◆ EXERCISE ◆
Using the data beneath, show every line that includes the word "details".

[Dataset entries]
##############################
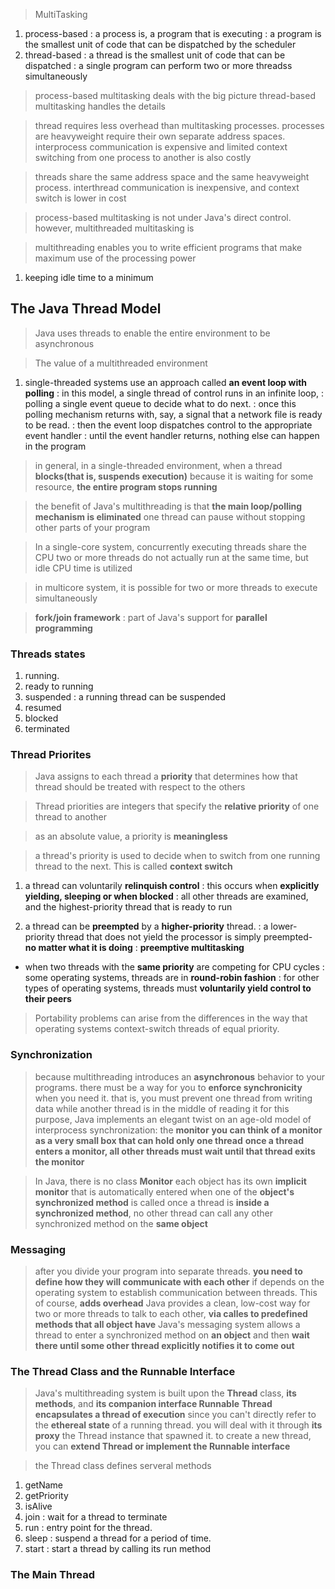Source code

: > MultiTasking
1. process-based
   : a process is, a program that is executing
   : a program is the smallest unit of code that can be dispatched by the scheduler
2. thread-based
   : a thread is the smallest unit of code that can be dispatched
   : a single program can perform two or more threadss simultaneously

> process-based multitasking deals with the big picture
> thread-based multitasking handles the details

> thread requires less overhead than multitasking processes.
> processes are heavyweight require their own separate address spaces.
> interprocess communication is expensive and limited
> context switching from one process to another is also costly

> threads share the same address space and the same heavyweight process.
> interthread communication is inexpensive, and context switch is lower in cost

> process-based multitasking is not under Java's direct control.
> however, multithreaded multitasking is

> multithreading enables you to write efficient programs that make maximum use of the processing power
1. keeping idle time to a minimum

## The Java Thread Model

> Java uses threads to enable the entire environment to be asynchronous

> The value of a multithreaded environment
1. single-threaded systems use an approach called **an event loop with polling**
   : in this model, a single thread of control runs in an infinite loop,
   : polling a single event queue to decide what to do next.
   : once this polling mechanism returns with, say, a signal that a network file is ready to be read.
   : then the event loop dispatches control to the appropriate event handler
   : until the event handler returns, nothing else can happen in the program
   
> in general, in a single-threaded environment, when a thread **blocks(that is, suspends execution)**
> because it is waiting for some resource, **the entire program stops running**

> the benefit of Java's multithreading is that **the main loop/polling mechanism is eliminated**
> one thread can pause without stopping other parts of your program

> In a single-core system, concurrently executing threads share the CPU
> two or more threads do not actually run at the same time, but idle CPU time is utilized

> in multicore system, it is possible for two or more threads to execute simultaneously

> **fork/join framework**
: part of Java's support for **parallel programming**

### Threads states
1. running.
2. ready to running
3. suspended
   : a running thread can be suspended
4. resumed
5. blocked
6. terminated

### Thread Priorites

> Java assigns to each thread a **priority** that determines how that thread should be treated with respect to the others

> Thread priorities are integers that specify the **relative priority** of one thread to another

> as an absolute value, a priority is **meaningless**

> a thread's priority is used to decide when to switch from one running thread to the next.
> This is called **context switch**

1. a thread can voluntarily **relinquish control**
   : this occurs when **explicitly yielding, sleeping or when blocked**
   : all other threads are examined, and the highest-priority thread that is ready to run

2. a thread can be **preempted** by a **higher-priority** thread.
   : a lower-priority thread that does not yield the processor is simply preempted- **no matter what it is doing**
   : **preemptive multitasking**

- when two threads with the **same priority** are competing for CPU cycles
  : some operating systems, threads are in **round-robin fashion**
  : for other types of operating systems, threads must **voluntarily yield control to their peers**

> Portability problems can arise from the differences in the way that operating systems context-switch threads of equal priority.

### Synchronization

> because multithreading introduces an **asynchronous** behavior to your programs.
> there must be a way for you to **enforce synchronicity** when you need it.
> that is, you must prevent one thread from writing data while another thread is in the middle of reading it
> for this purpose, Java implements an elegant twist on an age-old model of interprocess synchronization: the **monitor**
> **you can think of a monitor as a very small box that can hold only one thread**
> **once a thread enters a monitor, all other threads must wait until that thread exits the monitor**

> In Java, there is no class **Monitor**
> each object has its own **implicit monitor** that is automatically entered when one of the **object's synchronized method** is called
> once a thread is **inside a synchronized method**, no other thread can call any other synchronized method on the **same object**

### Messaging

> after you divide your program into separate threads.
> **you need to define how they will communicate with each other**
> if depends on the operating system to establish communication between threads. This of course, **adds overhead**
> Java provides a clean, low-cost way for two or more threads to talk to each other,
> **via calles to predefined methods that all object have**
> Java's messaging system allows a thread to enter a synchronized method on **an object**
> and then **wait there until some other thread explicitly notifies it to come out**

### The Thread Class and the Runnable Interface

> Java's multithreading system is built upon the **Thread** class, **its methods**, and **its companion interface Runnable**
> **Thread encapsulates a thread of execution**
> since you can't directly refer to the **ethereal state** of a running thread. you will deal with it through **its proxy**
> the Thread instance that spawned it.
> to create a new thread, you can **extend Thread or implement the Runnable interface**

> the Thread class defines serveral methods
1. getName
2. getPriority
3. isAlive
4. join
   : wait for a thread to terminate
5. run
   : entry point for the thread.
6. sleep
   : suspend a thread for a period of time.
7. start
   : start a thread by calling its run method

### The Main Thread
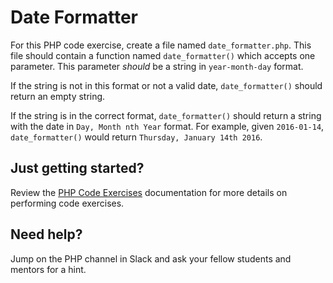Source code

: # Date Formatter

For this PHP code exercise, create a file named `date_formatter.php`. This file should contain a function named `date_formatter()` which accepts one parameter. This parameter *should* be a string in `year-month-day` format. 

If the string is not in this format or not a valid date, `date_formatter()` should return an empty string.

If the string is in the correct format, `date_formatter()` should return a string with the date in `Day, Month nth Year` format. For example, given `2016-01-14`, `date_formatter()` would return `Thursday, January 14th 2016`.   

## Just getting started?
Review the [PHP Code Exercises](https://github.com/CodeLouisville/back-end-php/tree/master/exercises) documentation for more details on performing code exercises.

## Need help?
Jump on the PHP channel in Slack and ask your fellow students and mentors for a hint.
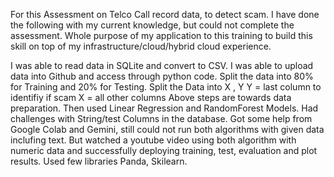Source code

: For this Assessment on Telco Call record data, to detect scam.
I have done the following with my current knowledge, but could not complete the assessment.
Whole purpose of my application to this training to build this skill on top of my infrastructure/cloud/hybrid cloud experience.

I was able to read data in SQLite and convert to CSV.
I was able to upload data into Github and access through python code.
Split the data into 80% for Training and 20% for Testing.
Split the Data into X , Y
Y = last column to identifiy if scam
X = all other columns
Above steps are towards data preparation.
Then used Linear Regression and RandomForest Models.
Had challenges with String/test Columns in the database.
Got some help from Google Colab and Gemini, still could not run both algorithms with given data inclufing text.
But watched a youtube video using both algorithm with numeric data and successfully deploying training, test, evaluation and plot results.
Used few libraries Panda, Skilearn.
##############################
◆ EXERCISE OUTPUT ◆
> thread-based multitasking handles the details
Review the [PHP Code Exercises](https://github.com/CodeLouisville/back-end-php/tree/master/exercises) documentation for more details on performing code exercises.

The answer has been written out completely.